Source records:
• • • • • • •

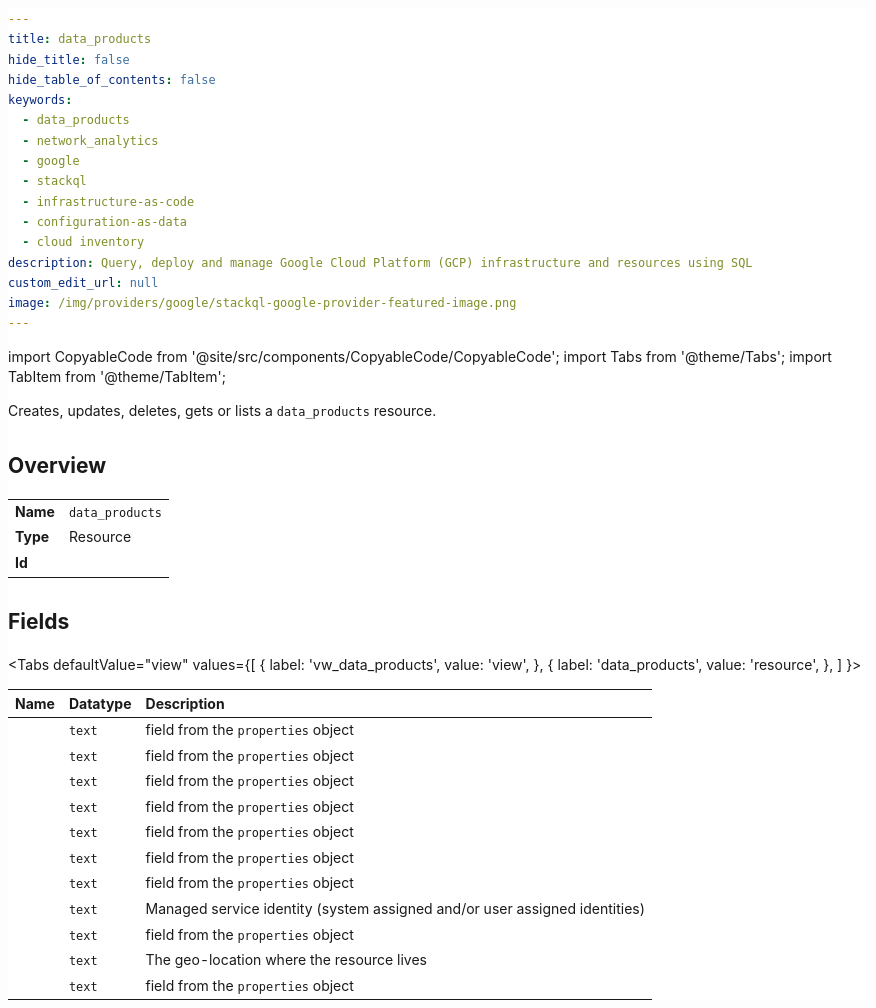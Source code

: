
 ```yaml
---
title: data_products
hide_title: false
hide_table_of_contents: false
keywords:
  - data_products
  - network_analytics
  - google
  - stackql
  - infrastructure-as-code
  - configuration-as-data
  - cloud inventory
description: Query, deploy and manage Google Cloud Platform (GCP) infrastructure and resources using SQL
custom_edit_url: null
image: /img/providers/google/stackql-google-provider-featured-image.png
---
```


import CopyableCode from '@site/src/components/CopyableCode/CopyableCode';
import Tabs from '@theme/Tabs';
import TabItem from '@theme/TabItem';

Creates, updates, deletes, gets or lists a <code>data_products</code> resource.

## Overview
<table><tbody>
<tr><td><b>Name</b></td><td><code>data_products</code></td></tr>
<tr><td><b>Type</b></td><td>Resource</td></tr>
<tr><td><b>Id</b></td><td><CopyableCode code="azure.network_analytics.data_products" /></td></tr>
</tbody></table>

## Fields
<Tabs
    defaultValue="view"
    values={[
        { label: 'vw_data_products', value: 'view', },
        { label: 'data_products', value: 'resource', },
    ]
}>
<TabItem value="view">

| Name | Datatype | Description |
|:-----|:---------|:------------|
| <CopyableCode code="available_minor_versions" /> | `text` | field from the `properties` object |
| <CopyableCode code="consumption_endpoints" /> | `text` | field from the `properties` object |
| <CopyableCode code="current_minor_version" /> | `text` | field from the `properties` object |
| <CopyableCode code="customer_encryption_key" /> | `text` | field from the `properties` object |
| <CopyableCode code="customer_managed_key_encryption_enabled" /> | `text` | field from the `properties` object |
| <CopyableCode code="dataProductName" /> | `text` | field from the `properties` object |
| <CopyableCode code="documentation" /> | `text` | field from the `properties` object |
| <CopyableCode code="identity" /> | `text` | Managed service identity (system assigned and/or user assigned identities) |
| <CopyableCode code="key_vault_url" /> | `text` | field from the `properties` object |
| <CopyableCode code="location" /> | `text` | The geo-location where the resource lives |
| <CopyableCode code="major_version" /> | `text` | field from the `properties` object |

• • • • • • •

Problem statement:
Only the text of the records above is to be reproduced, exactly as given; the pictures are dropped.

Output of the task:
Source code

:
 ```yaml
---
title: data_products
hide_title: false
hide_table_of_contents: false
keywords:
  - data_products
  - network_analytics
  - google
  - stackql
  - infrastructure-as-code
  - configuration-as-data
  - cloud inventory
description: Query, deploy and manage Google Cloud Platform (GCP) infrastructure and resources using SQL
custom_edit_url: null
image: /img/providers/google/stackql-google-provider-featured-image.png
---
```


import CopyableCode from '@site/src/components/CopyableCode/CopyableCode';
import Tabs from '@theme/Tabs';
import TabItem from '@theme/TabItem';

Creates, updates, deletes, gets or lists a <code>data_products</code> resource.

## Overview
<table><tbody>
<tr><td><b>Name</b></td><td><code>data_products</code></td></tr>
<tr><td><b>Type</b></td><td>Resource</td></tr>
<tr><td><b>Id</b></td><td><CopyableCode code="azure.network_analytics.data_products" /></td></tr>
</tbody></table>

## Fields
<Tabs
    defaultValue="view"
    values={[
        { label: 'vw_data_products', value: 'view', },
        { label: 'data_products', value: 'resource', },
    ]
}>
<TabItem value="view">

| Name | Datatype | Description |
|:-----|:---------|:------------|
| <CopyableCode code="available_minor_versions" /> | `text` | field from the `properties` object |
| <CopyableCode code="consumption_endpoints" /> | `text` | field from the `properties` object |
| <CopyableCode code="current_minor_version" /> | `text` | field from the `properties` object |
| <CopyableCode code="customer_encryption_key" /> | `text` | field from the `properties` object |
| <CopyableCode code="customer_managed_key_encryption_enabled" /> | `text` | field from the `properties` object |
| <CopyableCode code="dataProductName" /> | `text` | field from the `properties` object |
| <CopyableCode code="documentation" /> | `text` | field from the `properties` object |
| <CopyableCode code="identity" /> | `text` | Managed service identity (system assigned and/or user assigned identities) |
| <CopyableCode code="key_vault_url" /> | `text` | field from the `properties` object |
| <CopyableCode code="location" /> | `text` | The geo-location where the resource lives |
| <CopyableCode code="major_version" /> | `text` | field from the `properties` object |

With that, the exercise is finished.